One of these observations is, that when people start to talk about womens’ body styles and sizes, and/or the clothes that are made available for those women to put on those bodies, the crap that comes tumbling out of their mouths almost never makes any sense.
Another one of these observations is, there is something deeply ingrained in the culture of that place called “Europe,” something that seems to motivate people to form gassy, flashy, bloated opinions about what someone else should or shouldn’t be doing. Here in America, I can find people who form opinions about anything & everything at the drop of a hat — but there’s this unwritten rule that an effort should be made, just as lip-service if nothing else, to define how the controversy you’re trying to create is any of your business. I mean, at least before you get to the part about commanding other people to do things, with authority you don’t really have.
Now, I don’t know what causes these things to be the way they are, or what kind of case I could build to convince someone these things are so, should that audience gaze upon my arguments with a jaundiced eye. And whoever would undertake to objectively assess whether or not I have any business noticing these things, would be hard-pressed to conclude that I do — just as it’s hard to figure out what business a library administrator has, peeking into wells to find the size of the earth, at a time when there were astronomers and well-diggers employed in doing those very things. I’m not a woman; I don’t buy womens’ clothes. I’m not in Europe, and never have been there.
I just find this kind of disturbing, is all.
Stores urged to drop super-skinny mannequins
By KRISTINA PEDERSEN, Daily Mail 08:24am 28th April 2006Shop window mannequins should have the figures of “real women”, campaigners said yesterday.
They fear the unrealistic proportions of models in shops could be contributing to the rise of eating disorders.
Over the past 50 years, the average dress size has increased from 12 to 16. The average woman’s weight has gone up from eight to 11 stone.

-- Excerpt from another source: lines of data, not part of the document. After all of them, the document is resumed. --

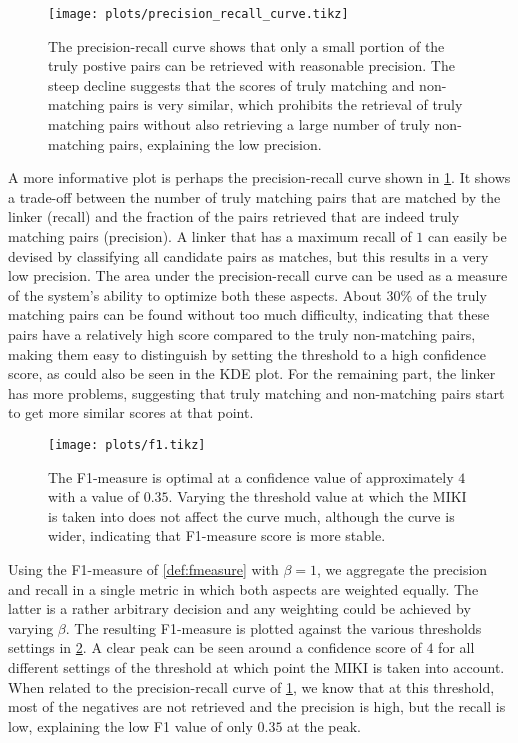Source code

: \begin{figure}
    \centering
    \texttt{[image: plots/precision\_recall\_curve.tikz]}
   \caption{The precision-recall curve shows that only a small portion of the truly postive pairs can be retrieved with reasonable precision. The steep decline suggests that the scores of truly matching and non-matching pairs is very similar, which prohibits the retrieval of truly matching pairs without also retrieving a large number of truly non-matching pairs, explaining the low precision.}
    \label{fig:precision_recall}
\end{figure}

A more informative plot is perhaps the precision-recall curve shown in \cref{fig:precision_recall}.
It shows a trade-off between the number of truly matching pairs that are matched by the linker (recall) and the fraction of the pairs retrieved that are indeed truly matching pairs (precision).
A linker that has a maximum recall of $1$ can easily be devised by classifying all candidate pairs as matches, but this results in a very low precision.
The area under the precision-recall curve can be used as a measure of the system's ability to optimize both these aspects.
About $30\%$ of the truly matching pairs can be found without too much difficulty, indicating that these pairs have a relatively high score compared to the truly non-matching pairs, making them easy to distinguish by setting the threshold to a high confidence score, as could also be seen in the KDE plot.
For the remaining part, the linker has more problems, suggesting that truly matching and non-matching pairs start to get more similar scores at that point.

\begin{figure}
    \centering
    \texttt{[image: plots/f1.tikz]}
    \caption{The F1-measure is optimal at a confidence value of approximately $4$ with a value of $0.35$. Varying the threshold value at which the MIKI is taken into does not affect the curve much, although the curve is wider, indicating that F1-measure score is more stable.}
    \label{fig:f1}
\end{figure}

Using the F1-measure of \cref{def:fmeasure} with $\beta = 1$, we aggregate the precision and recall in a single metric in which both aspects are weighted equally.
The latter is a rather arbitrary decision and any weighting could be achieved by varying $\beta$.
The resulting F1-measure is plotted against the various thresholds settings in \cref{fig:f1}.
A clear peak can be seen around a confidence score of $4$ for all different settings of the threshold at which point the MIKI is taken into account.
When related to the precision-recall curve of \cref{fig:precision_recall}, we know that at this threshold, most of the negatives are not retrieved and the precision is high, but the recall is low, explaining the low F1 value of only $0.35$ at the peak.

But most high street fashion stores, including Mango, Topshop and Zara, use mannequins that fit a size six to 10. At 5ft 10in, most are also five inches taller than the average woman.

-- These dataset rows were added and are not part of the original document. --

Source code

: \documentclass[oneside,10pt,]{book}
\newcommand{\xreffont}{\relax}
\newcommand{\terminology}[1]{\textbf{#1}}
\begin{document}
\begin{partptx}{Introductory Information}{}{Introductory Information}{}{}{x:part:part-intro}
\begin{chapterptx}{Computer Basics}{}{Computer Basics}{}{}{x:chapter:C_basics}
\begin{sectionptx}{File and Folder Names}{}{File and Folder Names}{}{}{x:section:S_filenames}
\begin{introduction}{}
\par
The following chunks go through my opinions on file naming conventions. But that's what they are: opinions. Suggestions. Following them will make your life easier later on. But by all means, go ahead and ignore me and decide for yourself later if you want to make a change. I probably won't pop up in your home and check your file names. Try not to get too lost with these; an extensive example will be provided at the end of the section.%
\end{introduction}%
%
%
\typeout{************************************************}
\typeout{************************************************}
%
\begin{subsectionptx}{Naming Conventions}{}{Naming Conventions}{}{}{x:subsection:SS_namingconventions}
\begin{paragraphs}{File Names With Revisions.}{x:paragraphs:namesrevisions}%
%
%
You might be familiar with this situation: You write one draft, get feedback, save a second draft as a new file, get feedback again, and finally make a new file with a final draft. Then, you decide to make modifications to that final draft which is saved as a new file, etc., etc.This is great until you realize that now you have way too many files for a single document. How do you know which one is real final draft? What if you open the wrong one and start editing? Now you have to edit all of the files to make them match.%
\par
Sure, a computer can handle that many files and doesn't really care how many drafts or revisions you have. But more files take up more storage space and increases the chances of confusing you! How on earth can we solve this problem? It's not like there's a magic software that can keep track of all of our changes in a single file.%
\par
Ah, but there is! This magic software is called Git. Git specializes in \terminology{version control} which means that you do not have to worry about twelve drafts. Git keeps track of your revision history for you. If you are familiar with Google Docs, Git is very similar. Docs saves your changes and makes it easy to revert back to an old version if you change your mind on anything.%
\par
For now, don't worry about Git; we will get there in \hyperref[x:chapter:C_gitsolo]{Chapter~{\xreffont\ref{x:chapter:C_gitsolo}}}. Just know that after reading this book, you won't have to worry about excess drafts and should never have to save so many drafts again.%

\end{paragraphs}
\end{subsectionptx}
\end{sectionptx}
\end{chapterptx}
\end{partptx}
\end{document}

A spokesman for the Eating Disorder Association said: “The reason the stores have these proportions is because the mannequins are normally standing above shoppers, so as they look upwards the dummies look shorter and squatter than they really are.
“But of course this doesn’t change the fact that they still look slim.”
Officials in Andalusia, Spain, have already banned the use of mannequins smaller than the average Spanish woman.
The Spanish government is hoping to implement this across the country. “We would welcome any ruling that puts less pressure on women to get thinner,” said the Eating Disorder Association spokesman.
“They are already inundated with unrealistic images as it is.
“It is down to advertising and what companies think will help sell their clothes.”
A spokesman for Spanish-owned Zara, said: “We use the standard mannequins from our supplier.
“We would be happy to use larger sizes if they became available.”
Gotta love good ol’ Europe. Everything everybody does is everybody else’s business. Should, should, gotta, must, should, gotta, gotta, must, ought, should.
Now, if this were to be published in an American paper, I would expect to see something that would clarify for me what the Eating Disorder Association is, and how it’s any of their beef. That they don’t like the mannequins the way they are, is crystal-clear to me. I would just like to know 1) is it any “skin off their nose” if the mannequins are left unchanged, and if so, how; and 2) since the Eating Disorder Association wants the mannequins changed, what kinds of powers can that august body bring to bear to make it happen?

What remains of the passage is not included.